▸ **Dataset**:
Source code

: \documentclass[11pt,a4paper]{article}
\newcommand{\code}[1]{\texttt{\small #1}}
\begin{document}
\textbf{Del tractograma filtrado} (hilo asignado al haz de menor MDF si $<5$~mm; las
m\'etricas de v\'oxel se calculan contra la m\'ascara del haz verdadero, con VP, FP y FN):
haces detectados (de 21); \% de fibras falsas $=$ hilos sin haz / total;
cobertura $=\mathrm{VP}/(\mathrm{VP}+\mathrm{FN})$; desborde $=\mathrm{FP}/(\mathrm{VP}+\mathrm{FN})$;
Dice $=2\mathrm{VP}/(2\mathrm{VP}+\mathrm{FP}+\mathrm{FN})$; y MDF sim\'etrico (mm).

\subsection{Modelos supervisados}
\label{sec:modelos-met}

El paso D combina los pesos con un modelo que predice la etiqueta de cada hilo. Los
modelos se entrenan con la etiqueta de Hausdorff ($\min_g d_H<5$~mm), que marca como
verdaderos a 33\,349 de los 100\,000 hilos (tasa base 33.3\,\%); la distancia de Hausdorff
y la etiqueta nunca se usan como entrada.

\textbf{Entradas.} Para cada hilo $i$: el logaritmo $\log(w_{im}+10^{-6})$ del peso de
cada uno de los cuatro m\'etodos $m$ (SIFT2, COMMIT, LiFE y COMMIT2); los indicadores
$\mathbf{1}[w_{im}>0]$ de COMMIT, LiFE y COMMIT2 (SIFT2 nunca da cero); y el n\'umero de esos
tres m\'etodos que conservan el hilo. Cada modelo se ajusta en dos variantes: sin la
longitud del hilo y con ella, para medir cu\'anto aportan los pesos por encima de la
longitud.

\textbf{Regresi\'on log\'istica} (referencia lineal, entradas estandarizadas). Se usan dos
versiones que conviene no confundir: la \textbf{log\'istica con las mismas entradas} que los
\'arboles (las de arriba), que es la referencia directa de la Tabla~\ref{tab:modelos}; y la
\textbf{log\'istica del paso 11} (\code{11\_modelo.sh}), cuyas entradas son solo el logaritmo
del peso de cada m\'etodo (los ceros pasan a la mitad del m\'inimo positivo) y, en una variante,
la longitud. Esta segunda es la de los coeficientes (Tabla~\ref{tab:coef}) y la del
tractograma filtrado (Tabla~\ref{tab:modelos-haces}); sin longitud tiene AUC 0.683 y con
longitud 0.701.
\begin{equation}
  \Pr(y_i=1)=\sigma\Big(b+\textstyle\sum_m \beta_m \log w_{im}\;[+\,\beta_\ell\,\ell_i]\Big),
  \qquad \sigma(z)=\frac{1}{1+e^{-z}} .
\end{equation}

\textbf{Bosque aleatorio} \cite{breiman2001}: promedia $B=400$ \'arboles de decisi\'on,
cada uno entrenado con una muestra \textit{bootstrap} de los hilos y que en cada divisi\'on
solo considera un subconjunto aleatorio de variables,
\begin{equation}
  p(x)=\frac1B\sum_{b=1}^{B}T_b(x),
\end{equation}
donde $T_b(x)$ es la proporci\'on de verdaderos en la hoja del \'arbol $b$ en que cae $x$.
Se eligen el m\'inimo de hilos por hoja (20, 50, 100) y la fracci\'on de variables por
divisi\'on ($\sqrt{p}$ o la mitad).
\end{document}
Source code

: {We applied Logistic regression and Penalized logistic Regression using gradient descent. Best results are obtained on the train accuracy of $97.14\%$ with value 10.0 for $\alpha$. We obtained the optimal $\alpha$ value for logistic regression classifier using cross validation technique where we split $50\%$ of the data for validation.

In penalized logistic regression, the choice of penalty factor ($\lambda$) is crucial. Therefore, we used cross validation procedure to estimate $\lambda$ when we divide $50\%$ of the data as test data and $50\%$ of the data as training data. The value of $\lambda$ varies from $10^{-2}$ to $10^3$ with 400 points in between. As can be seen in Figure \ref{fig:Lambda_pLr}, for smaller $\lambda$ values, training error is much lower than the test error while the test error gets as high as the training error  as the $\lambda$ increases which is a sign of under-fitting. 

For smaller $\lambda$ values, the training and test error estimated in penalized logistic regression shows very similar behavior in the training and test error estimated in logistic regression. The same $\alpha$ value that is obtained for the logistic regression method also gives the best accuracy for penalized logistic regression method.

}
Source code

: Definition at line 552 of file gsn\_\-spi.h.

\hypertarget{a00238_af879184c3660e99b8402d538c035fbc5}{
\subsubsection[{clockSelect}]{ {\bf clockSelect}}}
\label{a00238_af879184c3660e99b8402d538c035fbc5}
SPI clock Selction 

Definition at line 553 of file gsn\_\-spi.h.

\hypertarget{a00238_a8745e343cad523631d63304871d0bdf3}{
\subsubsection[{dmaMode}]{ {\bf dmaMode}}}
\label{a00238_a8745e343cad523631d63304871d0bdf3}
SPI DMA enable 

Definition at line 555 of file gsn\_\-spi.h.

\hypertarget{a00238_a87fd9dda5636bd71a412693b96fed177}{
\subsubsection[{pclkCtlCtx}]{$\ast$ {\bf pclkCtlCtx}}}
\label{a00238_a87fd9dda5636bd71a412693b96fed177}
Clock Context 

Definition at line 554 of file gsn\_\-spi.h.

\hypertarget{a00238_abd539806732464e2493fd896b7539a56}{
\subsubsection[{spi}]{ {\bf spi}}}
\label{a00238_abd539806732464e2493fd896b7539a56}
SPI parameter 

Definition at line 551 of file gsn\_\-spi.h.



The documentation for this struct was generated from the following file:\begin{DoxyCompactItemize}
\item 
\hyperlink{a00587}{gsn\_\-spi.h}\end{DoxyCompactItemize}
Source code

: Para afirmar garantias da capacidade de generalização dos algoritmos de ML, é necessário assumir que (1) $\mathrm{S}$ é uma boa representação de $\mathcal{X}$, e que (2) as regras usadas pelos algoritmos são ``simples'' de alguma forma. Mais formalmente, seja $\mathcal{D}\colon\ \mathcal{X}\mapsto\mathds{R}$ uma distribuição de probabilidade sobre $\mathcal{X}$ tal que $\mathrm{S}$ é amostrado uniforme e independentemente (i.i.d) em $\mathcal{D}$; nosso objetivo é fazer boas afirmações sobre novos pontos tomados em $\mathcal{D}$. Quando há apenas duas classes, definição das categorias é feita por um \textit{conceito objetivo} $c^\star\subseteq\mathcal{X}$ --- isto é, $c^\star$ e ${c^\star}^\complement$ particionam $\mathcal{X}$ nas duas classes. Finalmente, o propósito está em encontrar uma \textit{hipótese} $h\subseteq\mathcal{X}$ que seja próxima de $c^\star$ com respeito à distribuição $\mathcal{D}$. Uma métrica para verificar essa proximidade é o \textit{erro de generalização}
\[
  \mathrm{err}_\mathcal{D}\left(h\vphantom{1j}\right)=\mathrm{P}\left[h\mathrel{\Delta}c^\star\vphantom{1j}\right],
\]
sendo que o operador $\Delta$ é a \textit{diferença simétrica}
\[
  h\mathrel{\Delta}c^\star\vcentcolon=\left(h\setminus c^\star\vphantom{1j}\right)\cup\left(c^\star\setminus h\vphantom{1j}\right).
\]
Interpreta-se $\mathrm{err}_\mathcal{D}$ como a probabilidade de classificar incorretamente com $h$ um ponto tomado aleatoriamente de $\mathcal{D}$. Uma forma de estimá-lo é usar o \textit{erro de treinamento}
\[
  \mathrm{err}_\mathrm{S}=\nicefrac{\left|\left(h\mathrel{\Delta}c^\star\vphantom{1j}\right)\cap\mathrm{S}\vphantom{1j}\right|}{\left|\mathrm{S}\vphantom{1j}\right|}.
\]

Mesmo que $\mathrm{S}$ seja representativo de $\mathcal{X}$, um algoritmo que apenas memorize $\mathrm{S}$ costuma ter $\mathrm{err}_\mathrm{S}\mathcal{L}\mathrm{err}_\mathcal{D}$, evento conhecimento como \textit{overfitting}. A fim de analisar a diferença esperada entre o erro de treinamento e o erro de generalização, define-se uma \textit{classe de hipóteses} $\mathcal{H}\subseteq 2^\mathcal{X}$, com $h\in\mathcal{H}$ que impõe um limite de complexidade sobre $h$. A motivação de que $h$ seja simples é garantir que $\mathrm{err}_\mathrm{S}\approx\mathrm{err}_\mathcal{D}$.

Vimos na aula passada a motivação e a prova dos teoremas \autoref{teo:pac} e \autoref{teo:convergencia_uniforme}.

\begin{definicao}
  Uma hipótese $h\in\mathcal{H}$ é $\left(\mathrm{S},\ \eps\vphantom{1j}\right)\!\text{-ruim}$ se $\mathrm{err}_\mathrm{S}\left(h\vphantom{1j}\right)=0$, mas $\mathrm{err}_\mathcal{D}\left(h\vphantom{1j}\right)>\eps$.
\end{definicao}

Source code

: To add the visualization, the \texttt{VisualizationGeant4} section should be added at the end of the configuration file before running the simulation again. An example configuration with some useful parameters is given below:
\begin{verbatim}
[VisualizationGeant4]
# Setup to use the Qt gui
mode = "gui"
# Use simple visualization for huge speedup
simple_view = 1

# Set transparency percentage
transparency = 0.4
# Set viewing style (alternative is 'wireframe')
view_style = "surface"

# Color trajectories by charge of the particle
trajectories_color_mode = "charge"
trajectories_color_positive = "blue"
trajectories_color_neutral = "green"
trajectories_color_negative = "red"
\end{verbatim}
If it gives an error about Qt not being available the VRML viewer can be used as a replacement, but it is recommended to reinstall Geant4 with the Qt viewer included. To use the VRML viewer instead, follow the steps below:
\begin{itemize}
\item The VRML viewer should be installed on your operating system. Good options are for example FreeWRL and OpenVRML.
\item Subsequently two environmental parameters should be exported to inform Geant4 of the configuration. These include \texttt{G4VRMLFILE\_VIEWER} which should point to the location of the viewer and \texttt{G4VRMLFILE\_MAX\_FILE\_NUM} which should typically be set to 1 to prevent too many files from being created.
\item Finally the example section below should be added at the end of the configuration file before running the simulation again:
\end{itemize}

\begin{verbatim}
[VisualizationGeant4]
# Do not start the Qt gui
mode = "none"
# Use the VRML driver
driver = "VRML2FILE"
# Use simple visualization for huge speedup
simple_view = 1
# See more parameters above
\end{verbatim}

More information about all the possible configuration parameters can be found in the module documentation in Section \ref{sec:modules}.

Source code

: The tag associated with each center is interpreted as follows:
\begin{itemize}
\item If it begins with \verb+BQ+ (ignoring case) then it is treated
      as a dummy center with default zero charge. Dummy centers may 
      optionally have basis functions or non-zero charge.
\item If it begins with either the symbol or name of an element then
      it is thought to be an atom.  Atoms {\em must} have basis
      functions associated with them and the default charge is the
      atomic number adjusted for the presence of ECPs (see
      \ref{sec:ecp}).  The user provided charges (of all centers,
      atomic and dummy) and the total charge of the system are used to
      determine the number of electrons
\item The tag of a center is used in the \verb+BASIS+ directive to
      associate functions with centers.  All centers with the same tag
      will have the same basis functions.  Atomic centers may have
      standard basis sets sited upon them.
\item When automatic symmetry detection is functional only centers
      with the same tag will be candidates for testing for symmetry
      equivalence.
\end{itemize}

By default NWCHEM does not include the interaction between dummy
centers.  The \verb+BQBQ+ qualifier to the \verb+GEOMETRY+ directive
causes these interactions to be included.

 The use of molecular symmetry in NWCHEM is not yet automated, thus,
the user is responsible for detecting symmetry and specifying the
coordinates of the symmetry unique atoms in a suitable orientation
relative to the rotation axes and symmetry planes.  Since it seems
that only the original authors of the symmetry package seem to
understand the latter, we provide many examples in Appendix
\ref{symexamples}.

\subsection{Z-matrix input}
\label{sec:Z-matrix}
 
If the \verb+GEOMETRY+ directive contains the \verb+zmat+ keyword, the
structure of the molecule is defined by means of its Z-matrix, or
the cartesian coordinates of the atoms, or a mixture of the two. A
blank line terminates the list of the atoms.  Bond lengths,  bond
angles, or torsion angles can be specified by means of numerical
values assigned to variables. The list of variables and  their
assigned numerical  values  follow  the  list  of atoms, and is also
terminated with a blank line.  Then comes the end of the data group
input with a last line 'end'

▸ **Required action**: Above are the records; print exactly the lines from the line with "Definition at line 553 of file gsn\_\-spi.h." to the line with "Definition at line 551 of file gsn\_\-spi.h.", including both, and nothing else.

▸ **Written solution**:
Definition at line 553 of file gsn\_\-spi.h.

\hypertarget{a00238_a8745e343cad523631d63304871d0bdf3}{
\subsubsection[{dmaMode}]{ {\bf dmaMode}}}
\label{a00238_a8745e343cad523631d63304871d0bdf3}
SPI DMA enable 

Definition at line 555 of file gsn\_\-spi.h.

\hypertarget{a00238_a87fd9dda5636bd71a412693b96fed177}{
\subsubsection[{pclkCtlCtx}]{$\ast$ {\bf pclkCtlCtx}}}
\label{a00238_a87fd9dda5636bd71a412693b96fed177}
Clock Context 

Definition at line 554 of file gsn\_\-spi.h.

\hypertarget{a00238_abd539806732464e2493fd896b7539a56}{
\subsubsection[{spi}]{ {\bf spi}}}
\label{a00238_abd539806732464e2493fd896b7539a56}
SPI parameter 

Definition at line 551 of file gsn\_\-spi.h.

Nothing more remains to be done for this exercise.